▶ [What is expected] Every line containing the string "with" should be returned from the records.

▶ [Record excerpts]
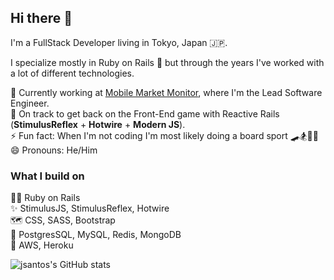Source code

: ## Hi there 👋

I'm a FullStack Developer living in Tokyo, Japan 🇯🇵. 

I specialize mostly in Ruby on Rails 💎 but through the years I've worked with a lot of different technologies.

🔭 Currently working at [Mobile Market Monitor](https://www.mobilemarketmonitor.com/), where I'm the Lead Software Engineer. 
<br>🌱 On track to get back on the Front-End game with Reactive Rails (**StimulusReflex** + **Hotwire** + **Modern JS**).
<br>⚡ Fun fact: When I'm not coding I'm most likely doing a board sport 🛹🏂🏄‍♂️
<br>😄 Pronouns: He/Him

### What I build on
👨‍💻 Ruby on Rails
<br>✨ StimulusJS, StimulusReflex, Hotwire
<br>🗺 CSS, SASS, Bootstrap
<br>🧠 PostgresSQL, MySQL, Redis, MongoDB
<br>🤖 AWS, Heroku

![jsantos's GitHub stats](https://github-readme-stats.vercel.app/api?username=jsantos&show_icons=true&theme=city_lights&hide_border=true)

▶ [Exercise output]
I specialize mostly in Ruby on Rails 💎 but through the years I've worked with a lot of different technologies.
<br>🌱 On track to get back on the Front-End game with Reactive Rails (**StimulusReflex** + **Hotwire** + **Modern JS**).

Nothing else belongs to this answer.